When will you stop standing in your own way, Anita? Look at yourself—truly look. Stand here in the mirror and face the truth. No more excuses. No more hiding behind grief or the weight of all you’ve carried. Yes, it’s heavy, but you’ve held on to it because it felt easier than letting go.
Grief has been your crutch. You’ve let it stop you from moving, healing, and showing up for yourself. And love? You’ve given yourself to men who could never fully love you back—men who were emotionally unavailable, broken in ways you thought you could fix. Forgive yourself for that. Forgive yourself for loving them when they couldn’t love you in return.
Forgive yourself for not being the mother you thought you could be, for all the ways you feel you fell short. You did the best you could with what you had. And forgive yourself for what happened to you in school, for what happened when you were young. You were a child—innocent, unknowing. You didn’t deserve that, and it wasn’t your fault.
Forgive yourself for being there for everyone else—for pouring love, time, and energy into people who refused to pour back into you. Forgive yourself for letting other people’s insecurities make it hard for you to love yourself.
And Anita, forgive yourself for not understanding the favor God has always had over your life. Your grandmother told your mother you were blessed. She saw it in you before you could see it in yourself. Forgive yourself for letting people who had no intention of helping you step into your purpose stop you.

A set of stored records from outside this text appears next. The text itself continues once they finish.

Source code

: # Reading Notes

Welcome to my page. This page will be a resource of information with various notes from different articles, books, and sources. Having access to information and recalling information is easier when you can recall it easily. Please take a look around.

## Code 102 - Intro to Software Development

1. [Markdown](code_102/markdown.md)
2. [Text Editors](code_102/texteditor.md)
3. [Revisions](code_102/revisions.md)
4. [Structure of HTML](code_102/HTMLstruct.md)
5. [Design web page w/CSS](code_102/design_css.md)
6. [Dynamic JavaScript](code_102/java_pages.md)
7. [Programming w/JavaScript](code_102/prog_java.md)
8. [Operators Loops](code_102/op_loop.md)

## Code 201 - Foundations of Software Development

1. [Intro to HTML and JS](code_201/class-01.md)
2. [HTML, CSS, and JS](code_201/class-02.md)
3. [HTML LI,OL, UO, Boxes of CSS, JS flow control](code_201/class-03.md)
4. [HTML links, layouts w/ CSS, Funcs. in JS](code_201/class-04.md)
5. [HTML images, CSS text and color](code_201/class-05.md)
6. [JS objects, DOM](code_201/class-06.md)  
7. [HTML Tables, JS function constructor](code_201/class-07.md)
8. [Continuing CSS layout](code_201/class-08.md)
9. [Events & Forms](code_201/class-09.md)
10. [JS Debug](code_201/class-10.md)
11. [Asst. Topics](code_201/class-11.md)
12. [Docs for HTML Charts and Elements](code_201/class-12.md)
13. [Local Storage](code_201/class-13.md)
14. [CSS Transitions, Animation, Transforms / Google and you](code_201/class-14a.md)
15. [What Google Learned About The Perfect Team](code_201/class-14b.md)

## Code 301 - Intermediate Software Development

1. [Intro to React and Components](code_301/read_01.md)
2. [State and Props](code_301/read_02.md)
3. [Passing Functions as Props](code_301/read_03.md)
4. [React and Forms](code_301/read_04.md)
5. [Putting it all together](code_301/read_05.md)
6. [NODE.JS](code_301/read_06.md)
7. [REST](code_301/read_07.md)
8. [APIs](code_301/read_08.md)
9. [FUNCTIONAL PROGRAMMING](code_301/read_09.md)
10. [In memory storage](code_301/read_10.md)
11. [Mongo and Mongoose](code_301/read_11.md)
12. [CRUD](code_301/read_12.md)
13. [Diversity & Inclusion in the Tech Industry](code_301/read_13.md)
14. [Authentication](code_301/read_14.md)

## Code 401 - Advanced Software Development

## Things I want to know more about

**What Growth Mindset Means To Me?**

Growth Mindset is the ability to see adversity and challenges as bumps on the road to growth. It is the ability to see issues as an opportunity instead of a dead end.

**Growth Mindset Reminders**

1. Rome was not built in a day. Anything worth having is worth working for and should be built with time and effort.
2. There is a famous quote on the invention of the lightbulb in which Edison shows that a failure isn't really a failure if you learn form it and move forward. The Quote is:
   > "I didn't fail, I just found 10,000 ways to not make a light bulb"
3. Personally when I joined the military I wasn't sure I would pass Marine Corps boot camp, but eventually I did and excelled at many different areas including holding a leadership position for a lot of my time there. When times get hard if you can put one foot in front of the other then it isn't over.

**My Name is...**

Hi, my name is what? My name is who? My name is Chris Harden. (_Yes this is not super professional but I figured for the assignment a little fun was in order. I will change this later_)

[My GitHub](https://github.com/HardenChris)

The weight you carry is not just the pain others caused—it’s the pain you’ve held onto within yourself. But now you see it. Now you know. Everything you’ve ever wanted is already yours, waiting on the other side of that door. But to walk through it, you must close every old door—the doors of shame, guilt, self-doubt, and fear.
See yourself as God sees you. See yourself as your grandmother saw you—blessed, strong, and purposeful. Forgive yourself, Anita. For everything. For all the times you didn’t choose you. For all the moments you dimmed your light.
You’ve carried this weight long enough. It’s time to let it go. Give yourself the love, the grace, and the second chance you’ve given to everyone else.
This pain, this truth—it’s yours. But so is the power to rise from it. So, Anita, look at yourself one last time. Will you stay in this mirror, or will you step forward into the life God has been holding for you all along?
The choice is yours.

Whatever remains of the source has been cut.